-- Task to complete --
All lines from the one containing "Under the identification" through the final line of the material below must appear exactly as they are, with nothing else.

-- Records for this task --

= = =

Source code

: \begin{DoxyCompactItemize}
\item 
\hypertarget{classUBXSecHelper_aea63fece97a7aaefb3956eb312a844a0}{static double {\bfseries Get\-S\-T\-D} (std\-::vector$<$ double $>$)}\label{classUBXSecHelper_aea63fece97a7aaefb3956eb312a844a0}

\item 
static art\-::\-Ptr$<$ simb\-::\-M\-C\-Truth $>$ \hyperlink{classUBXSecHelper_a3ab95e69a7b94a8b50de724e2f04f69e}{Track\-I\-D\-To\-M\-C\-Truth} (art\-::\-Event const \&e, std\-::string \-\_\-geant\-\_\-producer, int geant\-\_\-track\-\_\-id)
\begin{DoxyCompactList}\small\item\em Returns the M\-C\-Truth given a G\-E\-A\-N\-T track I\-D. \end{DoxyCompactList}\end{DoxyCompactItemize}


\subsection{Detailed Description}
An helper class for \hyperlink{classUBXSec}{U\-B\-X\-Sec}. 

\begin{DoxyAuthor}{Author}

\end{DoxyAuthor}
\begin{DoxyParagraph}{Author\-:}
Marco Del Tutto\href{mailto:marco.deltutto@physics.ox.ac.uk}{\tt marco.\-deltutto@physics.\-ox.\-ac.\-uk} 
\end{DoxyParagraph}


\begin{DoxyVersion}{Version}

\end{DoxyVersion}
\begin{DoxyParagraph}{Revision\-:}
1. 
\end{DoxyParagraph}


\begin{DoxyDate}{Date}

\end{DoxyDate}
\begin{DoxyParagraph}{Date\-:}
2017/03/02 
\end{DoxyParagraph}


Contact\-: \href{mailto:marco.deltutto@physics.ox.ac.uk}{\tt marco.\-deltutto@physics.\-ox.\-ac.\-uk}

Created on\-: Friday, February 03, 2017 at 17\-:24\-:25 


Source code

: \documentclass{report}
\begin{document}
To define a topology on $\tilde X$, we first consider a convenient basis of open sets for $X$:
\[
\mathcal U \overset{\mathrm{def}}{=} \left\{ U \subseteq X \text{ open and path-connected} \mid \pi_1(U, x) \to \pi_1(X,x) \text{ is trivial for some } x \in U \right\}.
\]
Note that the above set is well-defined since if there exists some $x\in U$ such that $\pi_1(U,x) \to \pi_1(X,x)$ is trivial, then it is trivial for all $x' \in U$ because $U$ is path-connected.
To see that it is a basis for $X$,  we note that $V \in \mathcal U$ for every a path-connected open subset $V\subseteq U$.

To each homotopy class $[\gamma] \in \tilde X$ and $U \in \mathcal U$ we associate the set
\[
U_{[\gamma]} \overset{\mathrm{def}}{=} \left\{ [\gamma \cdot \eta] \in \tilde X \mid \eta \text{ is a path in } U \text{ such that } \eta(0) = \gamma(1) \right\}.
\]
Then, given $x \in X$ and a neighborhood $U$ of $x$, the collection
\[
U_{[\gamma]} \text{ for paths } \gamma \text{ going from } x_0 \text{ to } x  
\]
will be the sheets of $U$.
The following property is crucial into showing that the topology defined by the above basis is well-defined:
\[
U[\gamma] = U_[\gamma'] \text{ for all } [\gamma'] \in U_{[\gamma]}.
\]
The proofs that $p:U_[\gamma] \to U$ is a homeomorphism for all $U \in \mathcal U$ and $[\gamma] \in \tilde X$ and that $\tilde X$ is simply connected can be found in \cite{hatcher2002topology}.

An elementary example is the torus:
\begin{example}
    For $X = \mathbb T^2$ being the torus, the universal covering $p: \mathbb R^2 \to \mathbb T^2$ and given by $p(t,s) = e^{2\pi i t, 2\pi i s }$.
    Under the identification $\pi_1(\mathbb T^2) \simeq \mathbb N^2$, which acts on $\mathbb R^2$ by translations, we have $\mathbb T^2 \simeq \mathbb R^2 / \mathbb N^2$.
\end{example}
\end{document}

= = =

-- Task answer --
    Under the identification $\pi_1(\mathbb T^2) \simeq \mathbb N^2$, which acts on $\mathbb R^2$ by translations, we have $\mathbb T^2 \simeq \mathbb R^2 / \mathbb N^2$.
\end{example}
\end{document}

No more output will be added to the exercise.